Some practitioners have taken the position that the UPC benefits from a so-called “long-arm jurisdiction”. This is chiefly said to arise from two BR provisions:

  1. Art 71b(2) provides that the UPC rules on jurisdiction apply “as appropriate” to a defendant domiciled outside of the BR Contracting MS and not otherwise caught by the regulation. Even if the courts of a third state have jurisdictions to the substance of the matter, the UPC can hear applications for provisional measures. Some suggest this means that the UPC could grant preliminary injunctions in respect of European patents in non-EU territories.

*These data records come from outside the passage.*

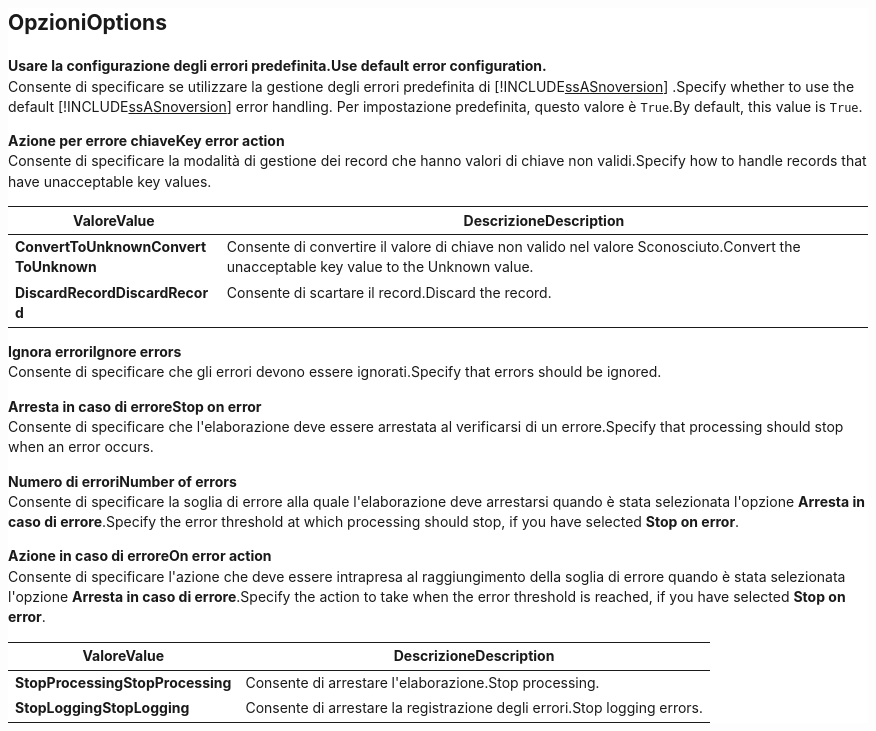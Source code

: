 ## <a name="options"></a><span data-ttu-id="fb13d-108">Opzioni</span><span class="sxs-lookup"><span data-stu-id="fb13d-108">Options</span></span>  
 <span data-ttu-id="fb13d-109">**Usare la configurazione degli errori predefinita.**</span><span class="sxs-lookup"><span data-stu-id="fb13d-109">**Use default error configuration.**</span></span>  
 <span data-ttu-id="fb13d-110">Consente di specificare se utilizzare la gestione degli errori predefinita di [!INCLUDE[ssASnoversion](../includes/ssasnoversion-md.md)] .</span><span class="sxs-lookup"><span data-stu-id="fb13d-110">Specify whether to use the default [!INCLUDE[ssASnoversion](../includes/ssasnoversion-md.md)] error handling.</span></span> <span data-ttu-id="fb13d-111">Per impostazione predefinita, questo valore è `True`.</span><span class="sxs-lookup"><span data-stu-id="fb13d-111">By default, this value is `True`.</span></span>  
  
 <span data-ttu-id="fb13d-112">**Azione per errore chiave**</span><span class="sxs-lookup"><span data-stu-id="fb13d-112">**Key error action**</span></span>  
 <span data-ttu-id="fb13d-113">Consente di specificare la modalità di gestione dei record che hanno valori di chiave non validi.</span><span class="sxs-lookup"><span data-stu-id="fb13d-113">Specify how to handle records that have unacceptable key values.</span></span>  
  
|<span data-ttu-id="fb13d-114">Valore</span><span class="sxs-lookup"><span data-stu-id="fb13d-114">Value</span></span>|<span data-ttu-id="fb13d-115">Descrizione</span><span class="sxs-lookup"><span data-stu-id="fb13d-115">Description</span></span>|  
|-----------|-----------------|  
|<span data-ttu-id="fb13d-116">**ConvertToUnknown**</span><span class="sxs-lookup"><span data-stu-id="fb13d-116">**ConvertToUnknown**</span></span>|<span data-ttu-id="fb13d-117">Consente di convertire il valore di chiave non valido nel valore Sconosciuto.</span><span class="sxs-lookup"><span data-stu-id="fb13d-117">Convert the unacceptable key value to the Unknown value.</span></span>|  
|<span data-ttu-id="fb13d-118">**DiscardRecord**</span><span class="sxs-lookup"><span data-stu-id="fb13d-118">**DiscardRecord**</span></span>|<span data-ttu-id="fb13d-119">Consente di scartare il record.</span><span class="sxs-lookup"><span data-stu-id="fb13d-119">Discard the record.</span></span>|  
  
 <span data-ttu-id="fb13d-120">**Ignora errori**</span><span class="sxs-lookup"><span data-stu-id="fb13d-120">**Ignore errors**</span></span>  
 <span data-ttu-id="fb13d-121">Consente di specificare che gli errori devono essere ignorati.</span><span class="sxs-lookup"><span data-stu-id="fb13d-121">Specify that errors should be ignored.</span></span>  
  
 <span data-ttu-id="fb13d-122">**Arresta in caso di errore**</span><span class="sxs-lookup"><span data-stu-id="fb13d-122">**Stop on error**</span></span>  
 <span data-ttu-id="fb13d-123">Consente di specificare che l'elaborazione deve essere arrestata al verificarsi di un errore.</span><span class="sxs-lookup"><span data-stu-id="fb13d-123">Specify that processing should stop when an error occurs.</span></span>  
  
 <span data-ttu-id="fb13d-124">**Numero di errori**</span><span class="sxs-lookup"><span data-stu-id="fb13d-124">**Number of errors**</span></span>  
 <span data-ttu-id="fb13d-125">Consente di specificare la soglia di errore alla quale l'elaborazione deve arrestarsi quando è stata selezionata l'opzione **Arresta in caso di errore**.</span><span class="sxs-lookup"><span data-stu-id="fb13d-125">Specify the error threshold at which processing should stop, if you have selected **Stop on error**.</span></span>  
  
 <span data-ttu-id="fb13d-126">**Azione in caso di errore**</span><span class="sxs-lookup"><span data-stu-id="fb13d-126">**On error action**</span></span>  
 <span data-ttu-id="fb13d-127">Consente di specificare l'azione che deve essere intrapresa al raggiungimento della soglia di errore quando è stata selezionata l'opzione **Arresta in caso di errore**.</span><span class="sxs-lookup"><span data-stu-id="fb13d-127">Specify the action to take when the error threshold is reached, if you have selected **Stop on error**.</span></span>  
  
|<span data-ttu-id="fb13d-128">Valore</span><span class="sxs-lookup"><span data-stu-id="fb13d-128">Value</span></span>|<span data-ttu-id="fb13d-129">Descrizione</span><span class="sxs-lookup"><span data-stu-id="fb13d-129">Description</span></span>|  
|-----------|-----------------|  
|<span data-ttu-id="fb13d-130">**StopProcessing**</span><span class="sxs-lookup"><span data-stu-id="fb13d-130">**StopProcessing**</span></span>|<span data-ttu-id="fb13d-131">Consente di arrestare l'elaborazione.</span><span class="sxs-lookup"><span data-stu-id="fb13d-131">Stop processing.</span></span>|  
|<span data-ttu-id="fb13d-132">**StopLogging**</span><span class="sxs-lookup"><span data-stu-id="fb13d-132">**StopLogging**</span></span>|<span data-ttu-id="fb13d-133">Consente di arrestare la registrazione degli errori.</span><span class="sxs-lookup"><span data-stu-id="fb13d-133">Stop logging errors.</span></span>|  
  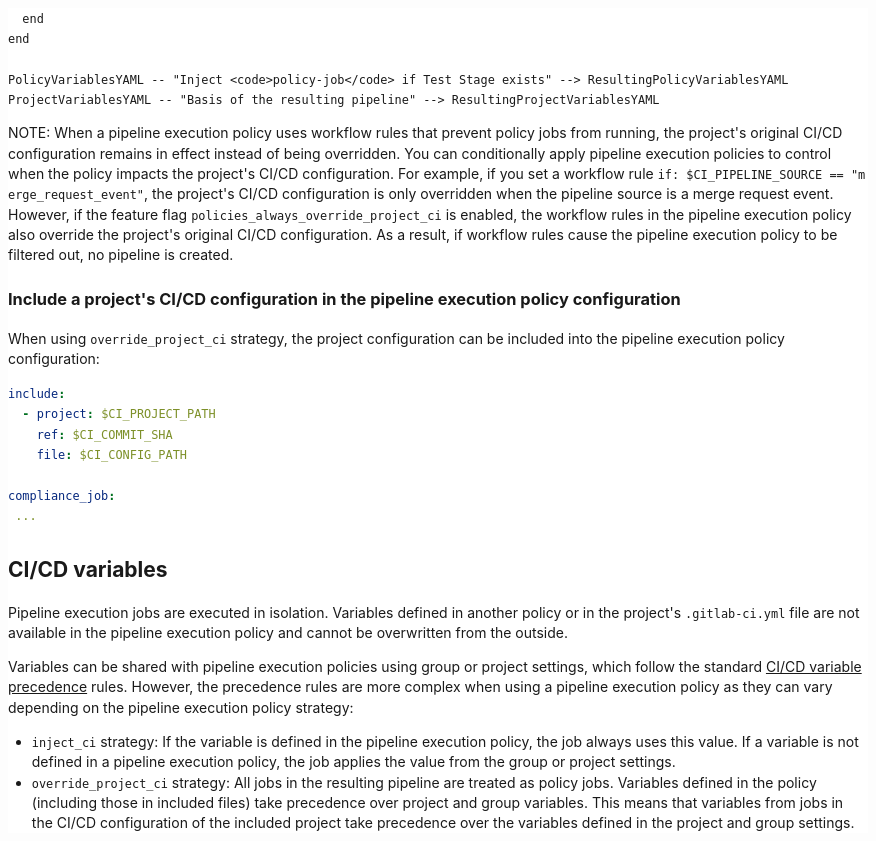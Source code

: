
 ```mermaid
  end
end

PolicyVariablesYAML -- "Inject <code>policy-job</code> if Test Stage exists" --> ResultingPolicyVariablesYAML
ProjectVariablesYAML -- "Basis of the resulting pipeline" --> ResultingProjectVariablesYAML
```

NOTE:
When a pipeline execution policy uses workflow rules that prevent policy jobs from running, the
project's original CI/CD configuration remains in effect instead of being overridden. You can
conditionally apply pipeline execution policies to control when the policy impacts the project's
CI/CD configuration. For example, if you set a workflow rule `if: $CI_PIPELINE_SOURCE ==
"merge_request_event"`, the project's CI/CD configuration is only overridden when the pipeline source
is a merge request event. However, if the feature flag `policies_always_override_project_ci` is enabled,
the workflow rules in the pipeline execution policy also override the project's original CI/CD configuration.
As a result, if workflow rules cause the pipeline execution policy to be filtered out, no pipeline is created.

### Include a project's CI/CD configuration in the pipeline execution policy configuration

When using `override_project_ci` strategy, the project configuration can be included into the pipeline execution policy configuration:

```yaml
include:
  - project: $CI_PROJECT_PATH
    ref: $CI_COMMIT_SHA
    file: $CI_CONFIG_PATH

compliance_job:
 ...
```

## CI/CD variables

Pipeline execution jobs are executed in isolation. Variables defined in another policy or in the project's `.gitlab-ci.yml` file are not available in the pipeline execution policy
and cannot be overwritten from the outside.

Variables can be shared with pipeline execution policies using group or project settings, which follow the standard [CI/CD variable precedence](../../../ci/variables/_index.md#cicd-variable-precedence) rules. However, the precedence rules are more complex when using a pipeline execution policy as they can vary depending on the pipeline execution policy strategy:

- `inject_ci` strategy: If the variable is defined in the pipeline execution policy, the job always uses this value. If a variable is not defined in a pipeline execution policy, the job applies the value from the group or project settings.
- `override_project_ci` strategy: All jobs in the resulting pipeline are treated as policy jobs. Variables defined in the policy (including those in included files) take precedence over project and group variables. This means that variables from jobs in the CI/CD configuration of the included project take precedence over the variables defined in the project and group settings.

No doubt, litigation testing this point will be eagerly watched.
  2. Art 71b(3) provides that the UPC has jurisdiction regarding damage outside the EU arising from infringement of a European patent which also gives rise to damage within the EU (if the defendant has property within any Contracting MS and the dispute has a sufficient connection with any such MS and where the UPC has jurisdiction over a defendant under art 71b(2)). Again, we expect to receive in due course judicial clarification as to whether this is limited to ex-EU damage caused by intra-UPC Contracting MS infringement, or whether it extends to self-standing ex-EU, non-Lugano[6] infringement too.

For more on these issues, see our article here.

[1]   Regulation (EU) No 1215/2012 on jurisdiction and the recognition and enforcement of judgments in civil and commercial matters (recast)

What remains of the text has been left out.